The Problem Pete Kept Seeing
Before Field Fluid, Pete kept seeing the same thing.
Before Field Fluid, Pete kept seeing the same thing — kids playing scared, with no confidence in the infield. He knew he could relay information at a rate kids could actually digest, and get them comfortable playing defense at a high level. That gap is why Field Fluid exists.
Pete's Story
Built from the dirt up.
Pete grew up in Vacaville, California, and started playing at just two years old — T-ball, always playing up beyond his age. He played three years up from the time he was five, and suited up for Fortune baseball at ten. Baseball always came fast and easy to him.
He went on to play collegiate baseball at three levels: junior college at Santa Rosa, NAIA at Clarke University in Dubuque, Iowa (where the team was nationally ranked), and Division II at the Academy of Art before the school closed. One coach worth mentioning is Damon Neidlinger at Santa Rosa Junior College — a Hall of Fame coach, and the source of much of Pete's philosophy.

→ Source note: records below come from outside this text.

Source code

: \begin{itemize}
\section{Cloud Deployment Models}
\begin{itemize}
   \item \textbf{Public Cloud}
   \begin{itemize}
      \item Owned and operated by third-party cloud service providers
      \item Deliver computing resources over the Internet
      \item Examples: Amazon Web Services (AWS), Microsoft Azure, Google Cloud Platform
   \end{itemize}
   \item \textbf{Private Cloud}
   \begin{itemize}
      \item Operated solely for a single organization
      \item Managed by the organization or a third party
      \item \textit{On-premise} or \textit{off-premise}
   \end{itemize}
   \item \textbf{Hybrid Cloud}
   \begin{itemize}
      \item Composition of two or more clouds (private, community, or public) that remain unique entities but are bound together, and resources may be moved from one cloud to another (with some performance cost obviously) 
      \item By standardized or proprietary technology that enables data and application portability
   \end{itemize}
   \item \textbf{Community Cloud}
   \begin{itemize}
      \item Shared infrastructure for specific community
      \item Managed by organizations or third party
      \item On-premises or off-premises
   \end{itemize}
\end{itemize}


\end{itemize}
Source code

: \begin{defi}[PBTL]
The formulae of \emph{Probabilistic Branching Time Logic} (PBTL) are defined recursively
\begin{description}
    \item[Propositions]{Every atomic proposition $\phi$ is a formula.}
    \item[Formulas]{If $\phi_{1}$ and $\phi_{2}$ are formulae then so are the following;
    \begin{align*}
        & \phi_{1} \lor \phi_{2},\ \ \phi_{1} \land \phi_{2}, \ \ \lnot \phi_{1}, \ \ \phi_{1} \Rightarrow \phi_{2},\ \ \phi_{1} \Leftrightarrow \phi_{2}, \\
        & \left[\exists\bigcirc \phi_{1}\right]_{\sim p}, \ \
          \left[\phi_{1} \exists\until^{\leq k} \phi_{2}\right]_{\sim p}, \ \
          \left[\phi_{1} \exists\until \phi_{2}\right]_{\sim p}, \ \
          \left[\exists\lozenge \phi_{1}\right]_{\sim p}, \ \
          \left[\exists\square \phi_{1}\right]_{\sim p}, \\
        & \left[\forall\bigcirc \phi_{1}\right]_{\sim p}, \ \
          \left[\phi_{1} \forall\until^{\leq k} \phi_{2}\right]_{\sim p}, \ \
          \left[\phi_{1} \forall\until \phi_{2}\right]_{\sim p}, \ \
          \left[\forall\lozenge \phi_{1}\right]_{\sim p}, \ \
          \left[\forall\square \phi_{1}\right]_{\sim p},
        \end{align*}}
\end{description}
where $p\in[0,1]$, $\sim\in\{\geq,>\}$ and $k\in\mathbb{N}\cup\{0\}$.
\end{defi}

Pete has been coaching for three years. He coached at the college level at Santa Rosa, then helped run a facility in Pueblo, Colorado, where he honed his philosophy and coaching style. He has coached athletes from age six all the way up to the professional level, and has been running PT3 Fundamentals and Field Fluid Academy for about two years.
Coaching Philosophy
Three beliefs that shape every rep.
"Coach the person, and the rest figures itself out."

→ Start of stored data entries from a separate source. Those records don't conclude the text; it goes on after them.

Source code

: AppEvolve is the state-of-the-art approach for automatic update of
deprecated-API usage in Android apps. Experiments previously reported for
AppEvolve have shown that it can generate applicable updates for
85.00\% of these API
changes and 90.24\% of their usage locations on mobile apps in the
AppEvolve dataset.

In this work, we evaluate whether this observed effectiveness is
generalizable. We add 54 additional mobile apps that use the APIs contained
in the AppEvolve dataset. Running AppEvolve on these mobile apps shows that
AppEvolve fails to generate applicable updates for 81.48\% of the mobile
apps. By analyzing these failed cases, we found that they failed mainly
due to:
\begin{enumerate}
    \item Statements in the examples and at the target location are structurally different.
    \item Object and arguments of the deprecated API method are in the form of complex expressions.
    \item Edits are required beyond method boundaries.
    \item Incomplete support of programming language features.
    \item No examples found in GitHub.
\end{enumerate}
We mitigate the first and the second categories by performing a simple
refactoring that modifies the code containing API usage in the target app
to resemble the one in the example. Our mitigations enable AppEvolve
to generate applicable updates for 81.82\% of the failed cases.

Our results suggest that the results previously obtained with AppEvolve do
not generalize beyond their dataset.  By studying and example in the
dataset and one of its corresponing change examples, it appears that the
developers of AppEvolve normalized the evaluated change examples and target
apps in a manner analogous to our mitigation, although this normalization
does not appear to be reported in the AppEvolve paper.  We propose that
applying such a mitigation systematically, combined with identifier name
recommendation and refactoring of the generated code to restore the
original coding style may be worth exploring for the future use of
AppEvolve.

Make them believe in themselves and want more for themselves, and they'll become the ballplayer you knew they could be.
"Infield isn't four separate skills. It's one rhythm."

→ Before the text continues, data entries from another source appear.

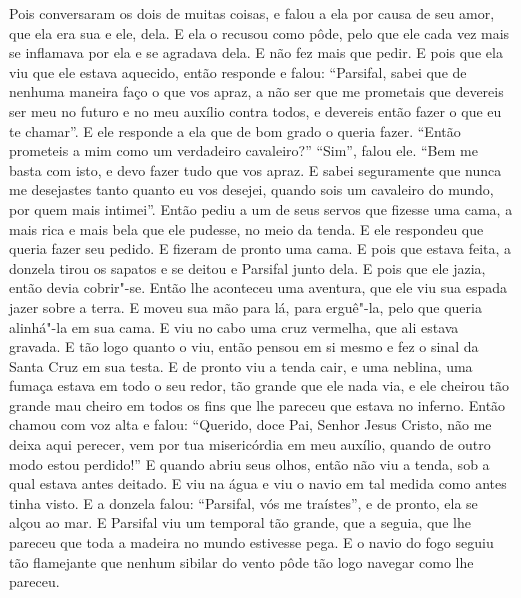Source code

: Pois conversaram os dois de muitas coisas, e falou a ela por causa de seu
amor, que ela era sua e ele, dela. E ela o recusou como pôde, pelo que ele cada
vez mais se inflamava por ela e se agradava dela. E não fez mais que pedir. E
pois que ela viu que ele estava aquecido, então responde e falou: “Parsifal,
sabei que de nenhuma maneira faço o que vos apraz, a não ser que me prometais
que devereis ser meu no futuro e no meu auxílio contra todos, e devereis então
fazer o que eu te chamar”. E ele responde a ela que de bom grado o queria
fazer. “Então prometeis a mim como um verdadeiro cavaleiro?” “Sim”, falou ele.
“Bem me basta com isto, e devo fazer tudo que vos apraz. E sabei seguramente
que nunca me desejastes tanto quanto eu vos desejei, quando sois um cavaleiro
do mundo, por quem mais intimei”. Então pediu a um de seus servos que fizesse
uma cama, a mais rica e mais bela que ele pudesse, no meio da tenda. E ele
respondeu que queria fazer seu pedido. E fizeram de pronto uma cama. E pois que
estava feita, a donzela tirou os sapatos e se deitou e Parsifal junto dela. E
pois que ele jazia, então devia cobrir"-se. Então lhe aconteceu uma aventura,
que ele viu sua espada jazer sobre a terra. E moveu sua mão para lá, para
erguê"-la, pelo que queria alinhá"-la em sua cama. E viu no cabo uma cruz
vermelha, que ali estava gravada. E tão logo quanto o viu, então pensou em si
mesmo e fez o sinal da Santa Cruz em sua testa. E de pronto viu a tenda cair, e
uma neblina, uma fumaça estava em todo o seu redor, tão grande que ele nada
via, e ele cheirou tão grande mau cheiro em todos os fins que lhe pareceu que
estava no inferno. Então chamou com voz alta e falou: “Querido, doce Pai,
Senhor Jesus Cristo, não me deixa aqui perecer, vem por tua misericórdia em meu
auxílio, quando de outro modo estou perdido!” E quando abriu seus olhos, então
não viu a tenda, sob a qual estava antes deitado. E viu na água e viu o navio
em tal medida como antes tinha visto. E a donzela falou: “Parsifal, vós me
traístes”, e de pronto, ela se alçou ao mar. E Parsifal viu um temporal tão
grande, que a seguia, que lhe pareceu que toda a madeira no mundo estivesse
pega. E o navio do fogo seguiu tão flamejante que nenhum sibilar do vento pôde
tão logo navegar como lhe pareceu. 

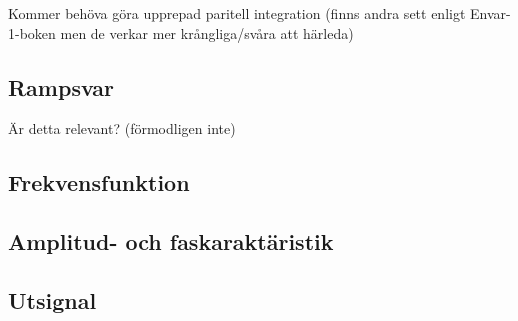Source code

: Kommer behöva göra upprepad paritell integration (finns andra sett enligt Envar-1-boken men de verkar mer krångliga/svåra att härleda)

\subsection{Rampsvar}
Är detta relevant?
(förmodligen inte)

\subsection{Frekvensfunktion}


\subsection{Amplitud- och faskaraktäristik}


\subsection{Utsignal}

Athletes plateau when they're trained in pieces. The four pillars only work when connected.
"Confidence on game day is built in practice — one deliberate rep at a time."
Game-ready athletes are built through intentional reps and the right framework.
A Moment Pete's Proudest Of
The kid who made JV.
One of Pete's athletes is neurodivergent, on the autism spectrum. After four months of training together, he made his high school JV team. When the athlete and his mom shared the news, it was one of Pete's proudest moments as a coach — because he knew how badly the kid wanted it, and how hard they'd both worked to get there.